Wednesday, May 19, 2010

Protests and strikes are mounting throughout Europe as governments begin to carry out the austerity measures required to attract the investment funds needed to postpone state bankruptcy.

Mounting civil unrest is undermining investors’ confidence in European governments’ ability to impose the brutal measures on their populations.

It is patently clear that agreement on a €750 bailout package to prevent the collapse of the euro is hopelessly adequate to stem the attack on the currency.

Panic moves in the USA, Germany and Venezuela yesterday against speculative investment markets are adding to the global instability as hedge funds look to move their headquarters and activities to the less-regulated East.

The German government banned “naked shorting” – the selling of shares and bonds that the sellers neither own nor have borrowed.

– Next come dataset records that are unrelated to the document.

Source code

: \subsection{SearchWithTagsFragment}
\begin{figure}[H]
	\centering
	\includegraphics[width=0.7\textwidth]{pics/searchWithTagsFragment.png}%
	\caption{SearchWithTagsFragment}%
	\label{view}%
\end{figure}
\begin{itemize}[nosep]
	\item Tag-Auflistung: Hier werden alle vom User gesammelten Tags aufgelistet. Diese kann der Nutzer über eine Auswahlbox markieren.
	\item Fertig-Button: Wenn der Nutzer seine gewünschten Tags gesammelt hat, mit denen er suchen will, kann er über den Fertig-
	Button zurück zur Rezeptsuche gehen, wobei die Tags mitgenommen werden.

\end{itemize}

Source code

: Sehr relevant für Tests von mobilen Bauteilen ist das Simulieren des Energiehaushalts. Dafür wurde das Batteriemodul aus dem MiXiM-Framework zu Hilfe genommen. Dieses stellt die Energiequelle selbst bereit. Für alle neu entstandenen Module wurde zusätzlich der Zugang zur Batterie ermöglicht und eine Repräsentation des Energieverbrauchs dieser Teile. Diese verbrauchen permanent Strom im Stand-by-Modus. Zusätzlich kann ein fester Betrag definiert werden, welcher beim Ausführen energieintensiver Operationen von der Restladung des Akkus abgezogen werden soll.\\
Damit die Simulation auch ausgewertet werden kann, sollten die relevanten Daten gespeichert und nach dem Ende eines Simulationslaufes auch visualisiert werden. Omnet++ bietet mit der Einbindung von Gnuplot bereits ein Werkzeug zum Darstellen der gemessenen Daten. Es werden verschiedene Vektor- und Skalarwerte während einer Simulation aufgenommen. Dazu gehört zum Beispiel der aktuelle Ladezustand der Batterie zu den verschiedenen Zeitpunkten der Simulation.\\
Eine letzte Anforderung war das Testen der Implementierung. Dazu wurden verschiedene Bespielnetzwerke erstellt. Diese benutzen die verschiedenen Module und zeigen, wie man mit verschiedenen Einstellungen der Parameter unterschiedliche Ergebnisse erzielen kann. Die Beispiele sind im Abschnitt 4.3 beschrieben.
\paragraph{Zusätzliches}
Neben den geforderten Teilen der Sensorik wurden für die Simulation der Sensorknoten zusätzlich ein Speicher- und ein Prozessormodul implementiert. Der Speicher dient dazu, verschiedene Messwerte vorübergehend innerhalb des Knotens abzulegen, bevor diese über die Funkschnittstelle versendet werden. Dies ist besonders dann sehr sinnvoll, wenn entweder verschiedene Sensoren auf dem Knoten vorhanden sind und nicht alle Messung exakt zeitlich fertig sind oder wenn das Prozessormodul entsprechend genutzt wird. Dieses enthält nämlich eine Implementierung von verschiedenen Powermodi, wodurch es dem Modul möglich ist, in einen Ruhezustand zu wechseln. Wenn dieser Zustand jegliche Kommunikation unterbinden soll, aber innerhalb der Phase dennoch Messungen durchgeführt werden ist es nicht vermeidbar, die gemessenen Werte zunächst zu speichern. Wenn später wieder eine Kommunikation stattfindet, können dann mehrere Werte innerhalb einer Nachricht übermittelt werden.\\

In the US, Chris Dodd, the Senate banking committee chairman, proposed letting regulators decide whether banks should be banned from dealing in all derivatives in a last-minute amendment to the financial regulation bill

Venezuela's Chavez-led government took control of foreign currency trading in an attempt to prevent further attacks on the bolivar.

The International Monetary Fund has forced Romania’s six-month old centrist government to promise cuts to state wages of 25% and to pensions of 15% as part of an effort to meet the requirements for the release of the next tranche of loans in a 20 billion-euro bailout package. This scale of attacks on living standards will prove to be just the down payment.

Trade unions in Romania have called a mass demonstration in Bucharest today. If their forecast turnout of 60,000 proves correct, the protest outside government headquarters will be one of the biggest since the revolutionary overthrow and execution of the Stalinist Nicolae Ceauşescu and his wife Elena in 1989.

Greek unions have called the fourth in a series of general strikes for tomorrow against a 10% cut in wages and spending in the public sector, an increased retirement age, VAT increases and the freezing of pensions.

A group of left-leaning members of the European Parliament – the United Left / Nordic Green Left (GUE/NGL) – are attempting organise co-ordinated protests in the week of 21 to 26 June against the power of the financial markets.

The MEPs have put together a series of left-sounding demands:

Workers must not pay for the crisis - Make the super rich and bankers pay

Solidarity with the Greek workers and for the unity of working people across Europe

No to cutbacks, wage cuts, unemployment and increases in the retirement age

No to privatisation of public services

End the dictatorship of the financial markets, credit ratings institutions and the IMF

Stop the bailouts of the banks - nationalise the banks and financial institutions in the interests of working people

But their intention to send use these protests to send “a clear message to the European establishments” and “building a European-wide resistance to the ongoing neo-liberal agenda” is wholly inadequate.

Financial markets are not susceptible to protest or even actions of the German state, representing the most powerful economy in Europe. Shares on European markets tumbled further, as did the euro, after Germany’s attempts to ban short-selling.

One London-based bond trader commented: "Nobody ever thought they'd do this in a million years and it raises the long-term question of who is now going to want to buy their debt."

A World to Win has a different set of aspirations to the MEPs. We’ll be discussing our plans to replace the dictatorship of financial market and the for-profit capitalist system with collectively owned, democratically managed not-for-profit system at our conference on Saturday.